• Excerpted records:
.....

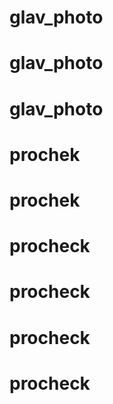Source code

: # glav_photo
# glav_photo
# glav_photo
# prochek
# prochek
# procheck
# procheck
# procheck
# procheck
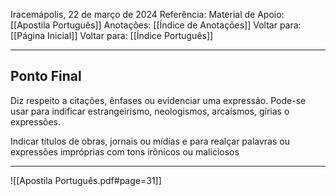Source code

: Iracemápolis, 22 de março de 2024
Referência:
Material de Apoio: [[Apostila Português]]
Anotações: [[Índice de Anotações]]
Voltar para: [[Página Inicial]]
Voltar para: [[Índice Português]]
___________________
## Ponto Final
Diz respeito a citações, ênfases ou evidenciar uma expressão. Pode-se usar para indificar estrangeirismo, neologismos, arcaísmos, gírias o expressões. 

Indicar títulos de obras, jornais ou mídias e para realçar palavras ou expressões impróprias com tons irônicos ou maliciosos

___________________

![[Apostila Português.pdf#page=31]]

.....

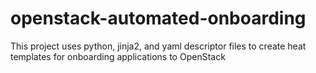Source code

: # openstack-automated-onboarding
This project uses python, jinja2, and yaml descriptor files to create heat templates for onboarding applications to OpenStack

.....

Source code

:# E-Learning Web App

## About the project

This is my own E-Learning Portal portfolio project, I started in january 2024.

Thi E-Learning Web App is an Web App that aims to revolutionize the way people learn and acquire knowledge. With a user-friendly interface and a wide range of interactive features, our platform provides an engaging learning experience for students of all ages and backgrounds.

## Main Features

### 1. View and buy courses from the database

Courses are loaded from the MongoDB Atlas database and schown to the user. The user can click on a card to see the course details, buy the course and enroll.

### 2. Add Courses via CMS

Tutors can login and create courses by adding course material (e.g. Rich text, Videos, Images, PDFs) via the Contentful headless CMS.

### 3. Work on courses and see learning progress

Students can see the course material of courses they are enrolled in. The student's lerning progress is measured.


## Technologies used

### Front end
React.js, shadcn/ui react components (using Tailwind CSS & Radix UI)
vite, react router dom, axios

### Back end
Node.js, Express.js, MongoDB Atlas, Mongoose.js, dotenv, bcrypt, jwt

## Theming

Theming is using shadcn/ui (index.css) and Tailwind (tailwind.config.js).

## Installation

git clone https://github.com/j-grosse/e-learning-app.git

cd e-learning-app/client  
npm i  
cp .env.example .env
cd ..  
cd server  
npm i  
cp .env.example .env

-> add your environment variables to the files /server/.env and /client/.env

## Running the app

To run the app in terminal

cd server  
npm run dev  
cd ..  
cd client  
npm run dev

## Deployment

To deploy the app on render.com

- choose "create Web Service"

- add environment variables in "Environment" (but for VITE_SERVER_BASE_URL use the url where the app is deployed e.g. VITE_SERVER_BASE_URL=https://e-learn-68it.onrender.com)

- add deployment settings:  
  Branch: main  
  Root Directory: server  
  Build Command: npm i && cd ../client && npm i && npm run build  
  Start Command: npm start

.....

• Activity:
Go to the line with "React.js, shadcn/ui react" in the entries above and repeat every line from there through the line with "Start Command: npm start", exactly and with no other text.

• Solution to the exercise:
React.js, shadcn/ui react components (using Tailwind CSS & Radix UI)
vite, react router dom, axios

### Back end
Node.js, Express.js, MongoDB Atlas, Mongoose.js, dotenv, bcrypt, jwt

## Theming

Theming is using shadcn/ui (index.css) and Tailwind (tailwind.config.js).

## Installation

git clone https://github.com/j-grosse/e-learning-app.git

cd e-learning-app/client  
npm i  
cp .env.example .env
cd ..  
cd server  
npm i  
cp .env.example .env

-> add your environment variables to the files /server/.env and /client/.env

## Running the app

To run the app in terminal

cd server  
npm run dev  
cd ..  
cd client  
npm run dev

## Deployment

To deploy the app on render.com

- choose "create Web Service"

- add environment variables in "Environment" (but for VITE_SERVER_BASE_URL use the url where the app is deployed e.g. VITE_SERVER_BASE_URL=https://e-learn-68it.onrender.com)

- add deployment settings:  
  Branch: main  
  Root Directory: server  
  Build Command: npm i && cd ../client && npm i && npm run build  
  Start Command: npm start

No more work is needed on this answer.